| Work to complete |
Retype the entries exactly, but skip the pictures.

**** Records for the exercise

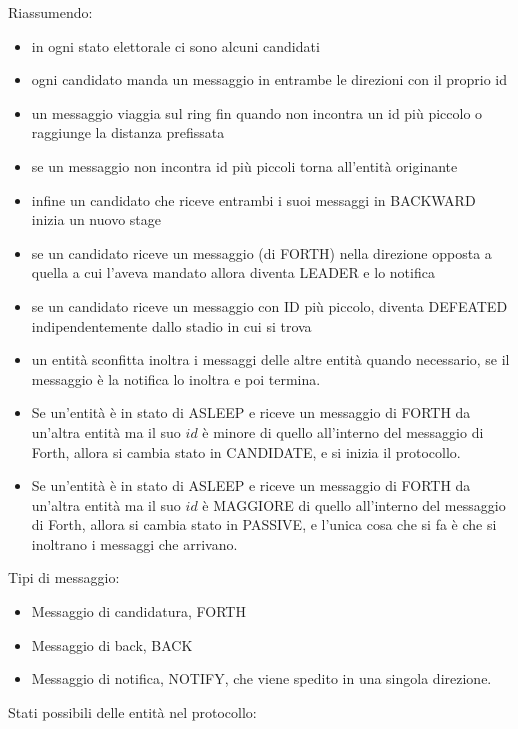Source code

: Riassumendo:
\begin{itemize}
    \item in ogni stato elettorale ci sono alcuni candidati
    \item ogni candidato manda un messaggio in entrambe le direzioni con il
          proprio id
    \item un messaggio viaggia sul ring fin quando non incontra un id più piccolo
          o raggiunge la distanza prefissata
    \item se un messaggio non incontra id più piccoli torna all'entità originante
    \item infine un candidato che riceve entrambi i suoi messaggi in BACKWARD
          inizia un nuovo stage
    \item se un candidato riceve un messaggio (di FORTH) nella direzione opposta a
          quella a cui l'aveva mandato allora diventa LEADER e lo notifica
    \item se un candidato riceve un messaggio con ID più piccolo, diventa DEFEATED
          indipendentemente dallo stadio in cui si trova
    \item un entità sconfitta inoltra i messaggi delle altre entità quando
          necessario, se il messaggio è la notifica lo inoltra e poi termina.
    \item Se un'entità è in stato di ASLEEP e riceve un messaggio di FORTH da
          un'altra entità ma il suo $id$ è minore di quello all'interno del messaggio di
          Forth, allora si cambia stato in CANDIDATE, e si inizia il protocollo.
    \item Se un'entità è in stato di ASLEEP e riceve un messaggio di FORTH da
          un'altra entità ma il suo $id$ è MAGGIORE di quello all'interno del messaggio
          di Forth, allora si cambia stato in PASSIVE, e l'unica cosa che si fa è che si
          inoltrano i messaggi che arrivano.

\end{itemize}

Tipi di messaggio:
\begin{itemize}
    \item Messaggio di candidatura, FORTH
    \item Messaggio di back, BACK
    \item Messaggio di notifica, NOTIFY, che viene spedito in una singola
          direzione.
\end{itemize}

Stati possibili delle entità nel protocollo:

********

| Exercise output |
Source code

: Riassumendo:
\begin{itemize}
    \item in ogni stato elettorale ci sono alcuni candidati
    \item ogni candidato manda un messaggio in entrambe le direzioni con il
          proprio id
    \item un messaggio viaggia sul ring fin quando non incontra un id più piccolo
          o raggiunge la distanza prefissata
    \item se un messaggio non incontra id più piccoli torna all'entità originante
    \item infine un candidato che riceve entrambi i suoi messaggi in BACKWARD
          inizia un nuovo stage
    \item se un candidato riceve un messaggio (di FORTH) nella direzione opposta a
          quella a cui l'aveva mandato allora diventa LEADER e lo notifica
    \item se un candidato riceve un messaggio con ID più piccolo, diventa DEFEATED
          indipendentemente dallo stadio in cui si trova
    \item un entità sconfitta inoltra i messaggi delle altre entità quando
          necessario, se il messaggio è la notifica lo inoltra e poi termina.
    \item Se un'entità è in stato di ASLEEP e riceve un messaggio di FORTH da
          un'altra entità ma il suo $id$ è minore di quello all'interno del messaggio di
          Forth, allora si cambia stato in CANDIDATE, e si inizia il protocollo.
    \item Se un'entità è in stato di ASLEEP e riceve un messaggio di FORTH da
          un'altra entità ma il suo $id$ è MAGGIORE di quello all'interno del messaggio
          di Forth, allora si cambia stato in PASSIVE, e l'unica cosa che si fa è che si
          inoltrano i messaggi che arrivano.

\end{itemize}

Tipi di messaggio:
\begin{itemize}
    \item Messaggio di candidatura, FORTH
    \item Messaggio di back, BACK
    \item Messaggio di notifica, NOTIFY, che viene spedito in una singola
          direzione.
\end{itemize}

Stati possibili delle entità nel protocollo:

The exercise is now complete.